> **Assignment**: Nothing but the lines from the one containing "modifica del contenuto." through the final line of the data should be repeated, and each must be exact.

> **Exercise data**:
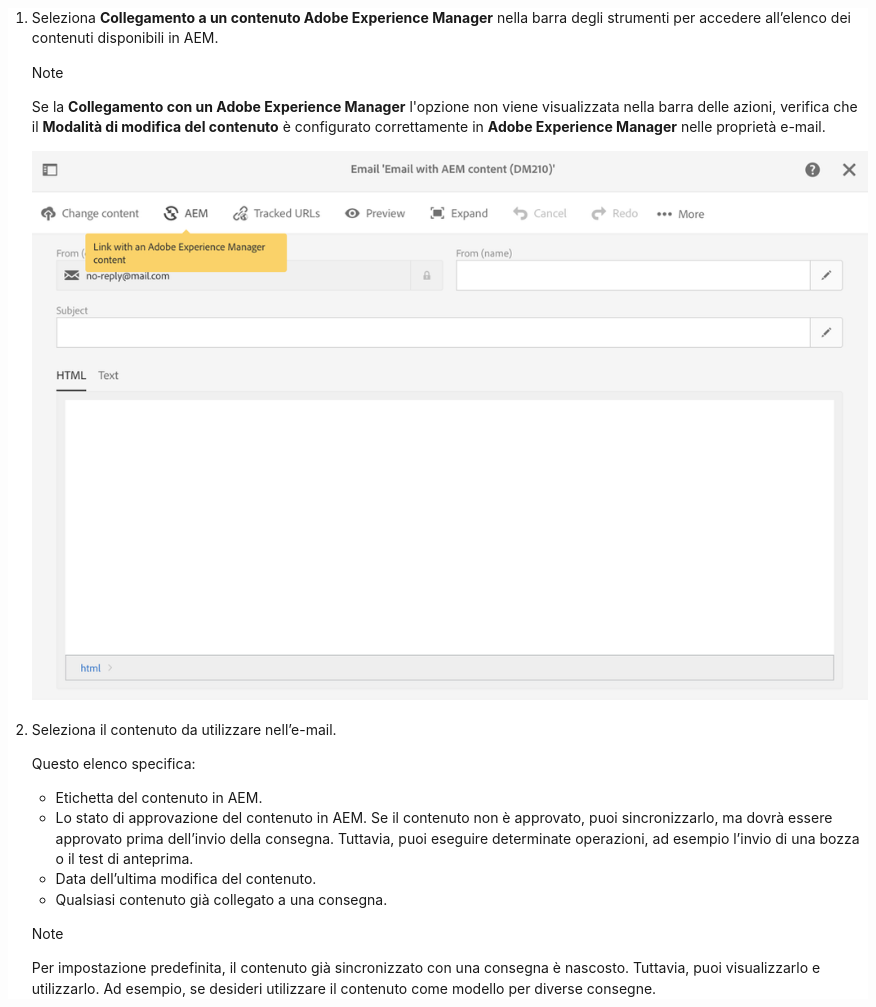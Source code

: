 1. Seleziona **Collegamento a un contenuto Adobe Experience Manager** nella barra degli strumenti per accedere all’elenco dei contenuti disponibili in AEM.

   >[!NOTE]
   Se la **Collegamento con un Adobe Experience Manager** l&#39;opzione non viene visualizzata nella barra delle azioni, verifica che il **Modalità di modifica del contenuto** è configurato correttamente in **Adobe Experience Manager** nelle proprietà e-mail.

   ![chlimage_1-38](assets/chlimage_1-38.png)

1. Seleziona il contenuto da utilizzare nell’e-mail.

   Questo elenco specifica:

   * Etichetta del contenuto in AEM.
   * Lo stato di approvazione del contenuto in AEM. Se il contenuto non è approvato, puoi sincronizzarlo, ma dovrà essere approvato prima dell’invio della consegna. Tuttavia, puoi eseguire determinate operazioni, ad esempio l’invio di una bozza o il test di anteprima.
   * Data dell’ultima modifica del contenuto.
   * Qualsiasi contenuto già collegato a una consegna.

   >[!NOTE]
   Per impostazione predefinita, il contenuto già sincronizzato con una consegna è nascosto. Tuttavia, puoi visualizzarlo e utilizzarlo. Ad esempio, se desideri utilizzare il contenuto come modello per diverse consegne.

> **Reply to the exercise**:
   * Data dell’ultima modifica del contenuto.
   * Qualsiasi contenuto già collegato a una consegna.

   >[!NOTE]
   Per impostazione predefinita, il contenuto già sincronizzato con una consegna è nascosto. Tuttavia, puoi visualizzarlo e utilizzarlo. Ad esempio, se desideri utilizzare il contenuto come modello per diverse consegne.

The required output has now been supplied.